_WHAT THE TASK REQUIRES_
Your copy should hold the lines below from the first through the one that contains "Stable Improvement: LogEI", each retyped exactly, and no pictures.

_SUPPLIED RECORDS_
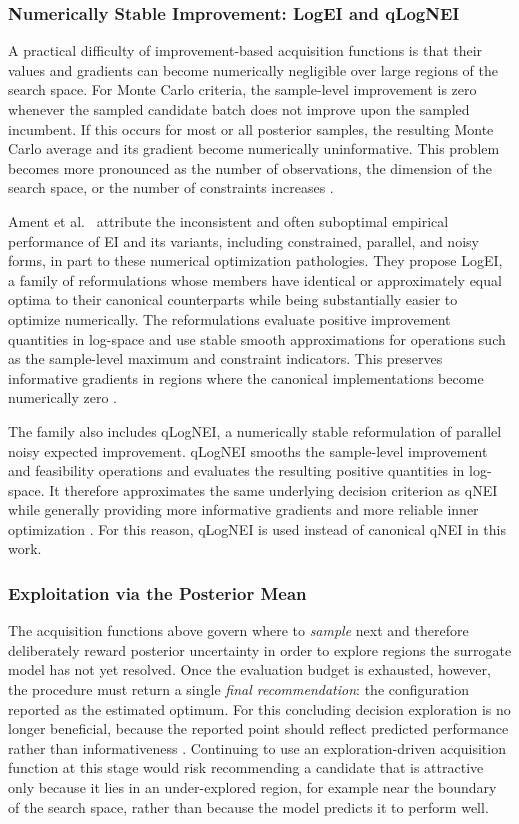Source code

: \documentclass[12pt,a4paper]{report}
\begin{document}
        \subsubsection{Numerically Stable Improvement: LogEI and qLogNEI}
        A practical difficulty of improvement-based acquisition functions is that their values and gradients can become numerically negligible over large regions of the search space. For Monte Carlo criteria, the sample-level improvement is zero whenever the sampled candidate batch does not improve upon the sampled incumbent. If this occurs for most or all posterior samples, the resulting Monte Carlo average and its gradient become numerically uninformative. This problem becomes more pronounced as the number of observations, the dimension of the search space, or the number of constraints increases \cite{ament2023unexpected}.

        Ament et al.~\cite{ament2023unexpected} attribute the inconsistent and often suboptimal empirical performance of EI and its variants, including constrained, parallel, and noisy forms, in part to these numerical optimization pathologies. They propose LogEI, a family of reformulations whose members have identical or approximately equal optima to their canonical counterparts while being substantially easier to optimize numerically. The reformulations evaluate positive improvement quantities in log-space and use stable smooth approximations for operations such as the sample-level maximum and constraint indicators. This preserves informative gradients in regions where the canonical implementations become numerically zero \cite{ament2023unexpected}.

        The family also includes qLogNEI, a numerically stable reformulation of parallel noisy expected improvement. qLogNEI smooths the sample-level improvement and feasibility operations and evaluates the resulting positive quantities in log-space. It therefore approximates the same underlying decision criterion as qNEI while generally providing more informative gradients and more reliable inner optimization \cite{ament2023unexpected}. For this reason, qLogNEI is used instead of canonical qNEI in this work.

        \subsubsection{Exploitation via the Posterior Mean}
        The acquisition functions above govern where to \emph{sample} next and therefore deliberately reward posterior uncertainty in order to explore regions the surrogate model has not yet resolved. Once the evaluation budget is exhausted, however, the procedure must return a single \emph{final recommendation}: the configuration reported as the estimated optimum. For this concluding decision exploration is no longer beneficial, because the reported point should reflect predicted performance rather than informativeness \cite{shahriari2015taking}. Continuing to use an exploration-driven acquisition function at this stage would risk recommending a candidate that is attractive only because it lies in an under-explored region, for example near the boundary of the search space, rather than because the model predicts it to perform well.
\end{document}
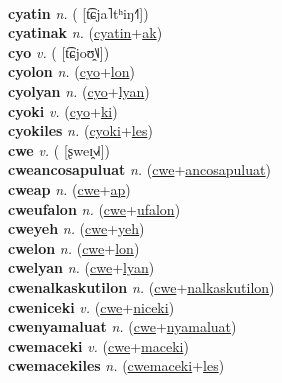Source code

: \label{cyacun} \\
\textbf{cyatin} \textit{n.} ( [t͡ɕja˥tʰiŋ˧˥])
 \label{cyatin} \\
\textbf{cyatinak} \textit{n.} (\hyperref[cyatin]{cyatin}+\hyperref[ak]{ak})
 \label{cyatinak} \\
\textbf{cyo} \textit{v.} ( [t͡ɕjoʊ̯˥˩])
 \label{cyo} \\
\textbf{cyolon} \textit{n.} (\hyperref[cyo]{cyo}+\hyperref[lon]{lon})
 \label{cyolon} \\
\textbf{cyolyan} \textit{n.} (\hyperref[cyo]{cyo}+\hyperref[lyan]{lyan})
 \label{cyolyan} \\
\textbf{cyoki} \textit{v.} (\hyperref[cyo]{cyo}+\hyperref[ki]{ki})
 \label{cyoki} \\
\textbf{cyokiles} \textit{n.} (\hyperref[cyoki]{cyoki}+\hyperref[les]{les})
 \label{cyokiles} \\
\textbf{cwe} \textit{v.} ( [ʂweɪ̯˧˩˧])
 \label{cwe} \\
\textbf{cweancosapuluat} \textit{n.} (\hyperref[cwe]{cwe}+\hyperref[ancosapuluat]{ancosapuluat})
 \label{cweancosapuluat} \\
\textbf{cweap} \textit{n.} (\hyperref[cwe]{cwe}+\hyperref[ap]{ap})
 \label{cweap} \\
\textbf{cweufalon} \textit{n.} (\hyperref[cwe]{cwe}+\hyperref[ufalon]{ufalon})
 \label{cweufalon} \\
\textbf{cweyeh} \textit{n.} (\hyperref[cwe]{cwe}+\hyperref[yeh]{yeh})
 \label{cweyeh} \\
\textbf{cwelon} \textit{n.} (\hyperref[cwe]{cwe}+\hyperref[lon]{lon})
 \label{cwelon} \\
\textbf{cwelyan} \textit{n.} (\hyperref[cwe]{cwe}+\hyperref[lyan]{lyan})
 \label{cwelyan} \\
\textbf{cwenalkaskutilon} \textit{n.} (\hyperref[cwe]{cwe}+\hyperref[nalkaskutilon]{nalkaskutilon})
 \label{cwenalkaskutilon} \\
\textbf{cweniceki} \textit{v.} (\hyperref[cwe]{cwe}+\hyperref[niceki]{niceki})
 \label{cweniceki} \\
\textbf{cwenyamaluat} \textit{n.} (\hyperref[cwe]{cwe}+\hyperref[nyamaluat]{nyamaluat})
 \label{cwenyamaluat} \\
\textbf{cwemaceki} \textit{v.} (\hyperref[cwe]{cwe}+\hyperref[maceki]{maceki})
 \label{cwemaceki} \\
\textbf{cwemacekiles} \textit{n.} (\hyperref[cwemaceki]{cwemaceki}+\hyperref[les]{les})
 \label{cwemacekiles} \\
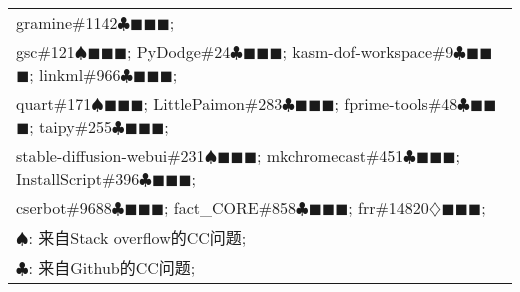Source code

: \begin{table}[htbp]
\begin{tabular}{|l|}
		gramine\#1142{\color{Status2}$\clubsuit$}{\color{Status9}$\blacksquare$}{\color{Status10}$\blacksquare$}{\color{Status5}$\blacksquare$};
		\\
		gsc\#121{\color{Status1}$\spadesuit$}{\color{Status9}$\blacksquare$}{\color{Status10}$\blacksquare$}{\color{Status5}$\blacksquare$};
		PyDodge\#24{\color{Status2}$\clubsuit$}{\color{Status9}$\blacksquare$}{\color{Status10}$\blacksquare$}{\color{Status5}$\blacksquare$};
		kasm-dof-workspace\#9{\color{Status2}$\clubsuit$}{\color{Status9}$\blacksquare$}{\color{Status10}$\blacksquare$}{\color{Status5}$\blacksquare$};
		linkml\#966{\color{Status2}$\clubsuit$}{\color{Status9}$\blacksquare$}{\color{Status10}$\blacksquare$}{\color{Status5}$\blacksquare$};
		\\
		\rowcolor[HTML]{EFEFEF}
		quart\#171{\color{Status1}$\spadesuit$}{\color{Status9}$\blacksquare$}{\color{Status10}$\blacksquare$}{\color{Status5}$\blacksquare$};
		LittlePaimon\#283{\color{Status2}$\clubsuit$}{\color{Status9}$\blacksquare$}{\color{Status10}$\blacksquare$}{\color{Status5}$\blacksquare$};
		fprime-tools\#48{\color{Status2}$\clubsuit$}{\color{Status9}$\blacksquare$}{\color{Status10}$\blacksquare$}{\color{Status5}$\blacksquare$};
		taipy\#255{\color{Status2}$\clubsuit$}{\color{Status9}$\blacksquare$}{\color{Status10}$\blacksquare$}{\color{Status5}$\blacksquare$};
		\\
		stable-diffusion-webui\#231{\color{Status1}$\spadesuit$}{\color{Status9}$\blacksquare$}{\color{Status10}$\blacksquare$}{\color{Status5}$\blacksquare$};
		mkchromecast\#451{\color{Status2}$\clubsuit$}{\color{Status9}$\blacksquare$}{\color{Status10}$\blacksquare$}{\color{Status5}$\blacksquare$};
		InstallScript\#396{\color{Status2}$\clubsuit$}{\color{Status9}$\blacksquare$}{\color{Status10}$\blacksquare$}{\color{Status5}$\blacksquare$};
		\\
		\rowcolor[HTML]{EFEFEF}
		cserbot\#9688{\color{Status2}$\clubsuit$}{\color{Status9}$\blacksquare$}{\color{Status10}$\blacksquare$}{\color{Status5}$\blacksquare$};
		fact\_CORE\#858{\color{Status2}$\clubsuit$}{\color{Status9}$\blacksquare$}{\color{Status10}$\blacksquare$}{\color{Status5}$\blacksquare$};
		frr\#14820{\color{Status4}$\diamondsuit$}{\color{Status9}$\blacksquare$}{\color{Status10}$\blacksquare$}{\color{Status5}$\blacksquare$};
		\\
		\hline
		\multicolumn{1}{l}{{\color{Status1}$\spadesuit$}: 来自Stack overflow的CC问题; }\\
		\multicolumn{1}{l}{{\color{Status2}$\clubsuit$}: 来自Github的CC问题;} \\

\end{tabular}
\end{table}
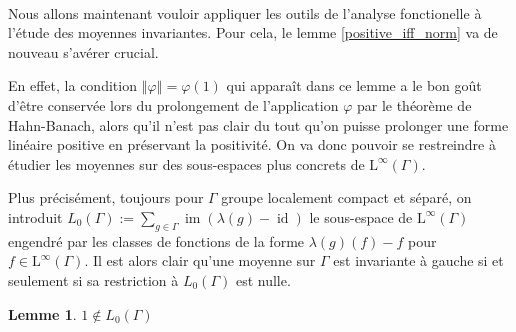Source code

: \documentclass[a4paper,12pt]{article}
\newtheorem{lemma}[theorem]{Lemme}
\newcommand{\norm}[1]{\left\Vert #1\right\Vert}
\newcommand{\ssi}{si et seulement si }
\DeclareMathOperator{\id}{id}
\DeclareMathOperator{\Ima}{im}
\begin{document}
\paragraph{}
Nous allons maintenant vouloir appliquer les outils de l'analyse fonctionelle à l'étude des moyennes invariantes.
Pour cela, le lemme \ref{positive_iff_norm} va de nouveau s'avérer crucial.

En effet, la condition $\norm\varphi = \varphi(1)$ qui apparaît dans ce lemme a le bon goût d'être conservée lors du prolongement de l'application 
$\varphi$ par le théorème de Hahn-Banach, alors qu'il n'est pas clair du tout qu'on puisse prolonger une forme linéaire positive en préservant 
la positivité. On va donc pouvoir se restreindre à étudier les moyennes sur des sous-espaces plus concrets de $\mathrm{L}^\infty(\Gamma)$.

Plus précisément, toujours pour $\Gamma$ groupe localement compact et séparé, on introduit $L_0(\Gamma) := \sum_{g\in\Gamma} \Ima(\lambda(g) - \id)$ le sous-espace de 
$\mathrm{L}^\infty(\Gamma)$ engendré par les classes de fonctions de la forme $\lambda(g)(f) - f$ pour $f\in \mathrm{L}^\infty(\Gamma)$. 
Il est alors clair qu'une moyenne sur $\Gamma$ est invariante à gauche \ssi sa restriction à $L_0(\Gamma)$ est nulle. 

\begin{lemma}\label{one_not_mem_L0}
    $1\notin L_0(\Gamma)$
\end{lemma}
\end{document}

_RESPONSE TO THE EXERCISE_
Source code

: \documentclass[12pt,a4paper]{report}
\begin{document}
        \subsubsection{Numerically Stable Improvement: LogEI and qLogNEI}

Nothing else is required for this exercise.